You could not make it up…

here

Damn… there go my plans to run a 787 under Part 91, because you can’t ignore an AD.

But….hey! I have a solution: move it to the Experimental category. Then you can ignore all ADs.

Administrator
Shoreham EGKA, United Kingdom

As an IT professional and scholar I just want to bang my head at the table when I read this kind of thing.

ESKC (Uppsala/Sundbro), Sweden

There must be something in the 284 days… e.g. an unsigned long integer incremented once a second

Administrator
Shoreham EGKA, United Kingdom

The first thing that actually came to mind when I first read this was a memory leak, but some kind of counter that increments and wraps around is another likely cause.

LFPT, LFPN

A memory leak would suggest the use of malloc() or some other dynamic memory allocation scheme, which is a totally mad crazy nutty idea in any application which needs to keep running.

Anyway, aren’t airliners rebooted before every flight? One US regional pilot (I was talking to in the cockpit, post-landing) told me they are required to power cycle the whole panel before each flight. But probably not the whole aircraft…

Administrator
Shoreham EGKA, United Kingdom

Anyway, aren’t airliners rebooted before every flight?

Not necessarily. If you have an APU or a ground power connection, then some buses may remain powered all the time. The GCUs on “my” little jet are connected to the main battery bus (which can also be powered from the external power connector) and as long as you don’t turn that bus off – by removing external power and switching the battery to OFF – the GCU will continue to operate. But I would say that 286 days of continuous operation is totally unrealistic for any aeroplane. This would mean no maintenance during which power has to be removed for 3/4 of a year? No way. So I can understand why the designers of this software didn’t look any further than integers for storing their timer signals. For me however, the real bug in this software is the behavior after the counter overflows: Instead of simply restarting, it puts the units into failsafe mode.
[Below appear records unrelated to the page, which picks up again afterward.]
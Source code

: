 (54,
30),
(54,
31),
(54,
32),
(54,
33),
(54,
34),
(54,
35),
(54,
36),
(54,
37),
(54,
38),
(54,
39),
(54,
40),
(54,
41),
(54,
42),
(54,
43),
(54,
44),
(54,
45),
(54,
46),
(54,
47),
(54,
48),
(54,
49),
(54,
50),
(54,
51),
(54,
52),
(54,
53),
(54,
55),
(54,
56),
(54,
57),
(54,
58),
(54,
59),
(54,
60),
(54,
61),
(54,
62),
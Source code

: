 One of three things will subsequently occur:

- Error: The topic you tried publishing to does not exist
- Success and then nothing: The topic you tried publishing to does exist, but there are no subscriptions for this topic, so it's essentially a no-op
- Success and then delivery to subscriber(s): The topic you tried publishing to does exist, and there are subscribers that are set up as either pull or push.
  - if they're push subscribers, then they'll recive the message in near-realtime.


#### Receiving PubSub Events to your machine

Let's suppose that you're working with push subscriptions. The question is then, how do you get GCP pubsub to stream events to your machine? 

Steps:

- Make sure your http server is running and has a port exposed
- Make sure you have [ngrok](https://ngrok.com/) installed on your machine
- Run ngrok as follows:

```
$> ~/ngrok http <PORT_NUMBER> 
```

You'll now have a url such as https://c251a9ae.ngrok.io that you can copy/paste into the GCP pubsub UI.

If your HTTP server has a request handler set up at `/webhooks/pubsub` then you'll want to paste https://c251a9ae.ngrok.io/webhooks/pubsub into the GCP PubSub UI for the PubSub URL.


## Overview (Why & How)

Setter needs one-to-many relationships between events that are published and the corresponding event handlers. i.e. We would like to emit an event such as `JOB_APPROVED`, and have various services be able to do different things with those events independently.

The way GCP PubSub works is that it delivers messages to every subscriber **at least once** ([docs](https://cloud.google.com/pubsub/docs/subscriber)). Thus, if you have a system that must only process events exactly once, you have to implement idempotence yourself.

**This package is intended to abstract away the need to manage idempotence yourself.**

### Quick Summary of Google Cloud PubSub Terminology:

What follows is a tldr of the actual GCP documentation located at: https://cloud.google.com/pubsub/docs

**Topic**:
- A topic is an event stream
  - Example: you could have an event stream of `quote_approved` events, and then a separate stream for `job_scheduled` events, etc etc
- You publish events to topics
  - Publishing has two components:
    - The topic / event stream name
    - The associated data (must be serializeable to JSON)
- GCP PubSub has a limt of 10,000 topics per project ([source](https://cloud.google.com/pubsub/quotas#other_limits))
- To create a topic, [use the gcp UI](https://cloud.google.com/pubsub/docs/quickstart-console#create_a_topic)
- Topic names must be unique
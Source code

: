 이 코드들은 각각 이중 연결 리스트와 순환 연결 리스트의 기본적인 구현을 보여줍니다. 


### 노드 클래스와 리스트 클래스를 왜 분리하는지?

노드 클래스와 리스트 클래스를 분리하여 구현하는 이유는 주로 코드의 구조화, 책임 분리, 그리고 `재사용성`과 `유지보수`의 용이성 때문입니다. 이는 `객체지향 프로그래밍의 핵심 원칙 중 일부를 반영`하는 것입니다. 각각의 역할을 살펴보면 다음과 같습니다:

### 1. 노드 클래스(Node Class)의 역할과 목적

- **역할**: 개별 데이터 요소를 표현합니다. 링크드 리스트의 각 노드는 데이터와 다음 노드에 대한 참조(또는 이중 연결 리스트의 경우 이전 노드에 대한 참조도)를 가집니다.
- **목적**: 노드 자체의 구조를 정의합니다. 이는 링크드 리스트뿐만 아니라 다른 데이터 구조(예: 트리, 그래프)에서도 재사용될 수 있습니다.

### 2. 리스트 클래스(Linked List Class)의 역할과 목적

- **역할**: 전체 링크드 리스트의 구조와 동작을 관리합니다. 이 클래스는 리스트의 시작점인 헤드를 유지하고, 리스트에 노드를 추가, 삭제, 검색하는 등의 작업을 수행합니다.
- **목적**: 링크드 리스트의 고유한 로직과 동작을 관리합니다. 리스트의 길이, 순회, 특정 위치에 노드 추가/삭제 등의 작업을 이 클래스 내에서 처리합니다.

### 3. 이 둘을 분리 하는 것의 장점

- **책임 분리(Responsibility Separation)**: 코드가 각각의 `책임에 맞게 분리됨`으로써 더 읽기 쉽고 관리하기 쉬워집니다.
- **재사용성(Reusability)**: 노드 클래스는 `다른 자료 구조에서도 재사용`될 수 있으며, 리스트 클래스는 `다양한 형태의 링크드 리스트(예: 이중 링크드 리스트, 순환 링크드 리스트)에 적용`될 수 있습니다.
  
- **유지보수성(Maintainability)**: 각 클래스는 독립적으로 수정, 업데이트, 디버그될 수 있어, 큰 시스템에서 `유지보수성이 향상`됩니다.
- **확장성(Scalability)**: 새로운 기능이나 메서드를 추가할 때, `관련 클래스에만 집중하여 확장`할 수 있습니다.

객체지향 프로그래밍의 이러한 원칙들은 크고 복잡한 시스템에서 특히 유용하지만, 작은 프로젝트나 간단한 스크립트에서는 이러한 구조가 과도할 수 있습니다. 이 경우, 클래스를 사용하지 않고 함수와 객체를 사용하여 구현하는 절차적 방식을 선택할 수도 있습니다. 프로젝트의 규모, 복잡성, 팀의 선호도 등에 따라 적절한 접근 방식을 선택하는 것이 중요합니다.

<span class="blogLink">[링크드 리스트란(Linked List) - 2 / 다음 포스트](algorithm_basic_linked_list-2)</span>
http://www.flightglobal.com/news/articles/faa-orders-new-787-electrical-fix-to-prevent-power-failure-411794/

EDDS - Stuttgart

The EASA guy that came up with the idea that two Garmin 430 may not be interconnected unless they have different firmware versions will be very happy.

I once owned a company doing standby server technology. We would have a cold standby server that would replicate all memory and disk changes happening on the production server and in case the production server went down, could automatically take over. In cases where there was disk/memory corruption and then a failure, our system would reliably mirror the corruption. Customers paid a lot of money for redundancy because it was a requirement (banks mostly) but all they got is a system that in some cases would just produce the same error on both systems

Well I wasn’t far off…

Thanks for the link, what next.

284 days is awfully close to 24576000 in seconds. It is a common quartz crystal frequency, used to get useful baud rates in microcontrollers.

The EASA guy that came up with the idea that two Garmin 430 may not be interconnected unless they have different firmware versions will be very happy.

Did EASA allow 2 × GNS if they had different firmware? AFAIK they ban 2 × GNS regardless of firmware versions. There is a way around it e.g. Socata did it under the TB20 GT Type Certificate. The non-TC route involved a very expensive Part 21 design process which not many people did, though I recall a certain UK avionics shop did sell a paperwork package for about £2000 which allowed it, on a specific aircraft type.

Administrator
Shoreham EGKA, United Kingdom

There are plenty of 2×GNS430 setups in Switzerland.

Re continuous runnning, on top of maintenance I think it’d be hard to schedule 284 days without a single night-stop. That would be impressive capacity utilisation.

I think it’d be hard to schedule 284 days without a single night-stop…

Theoretically, you could leave the buses powered during a night stop by using ground power. But why would anybody do that?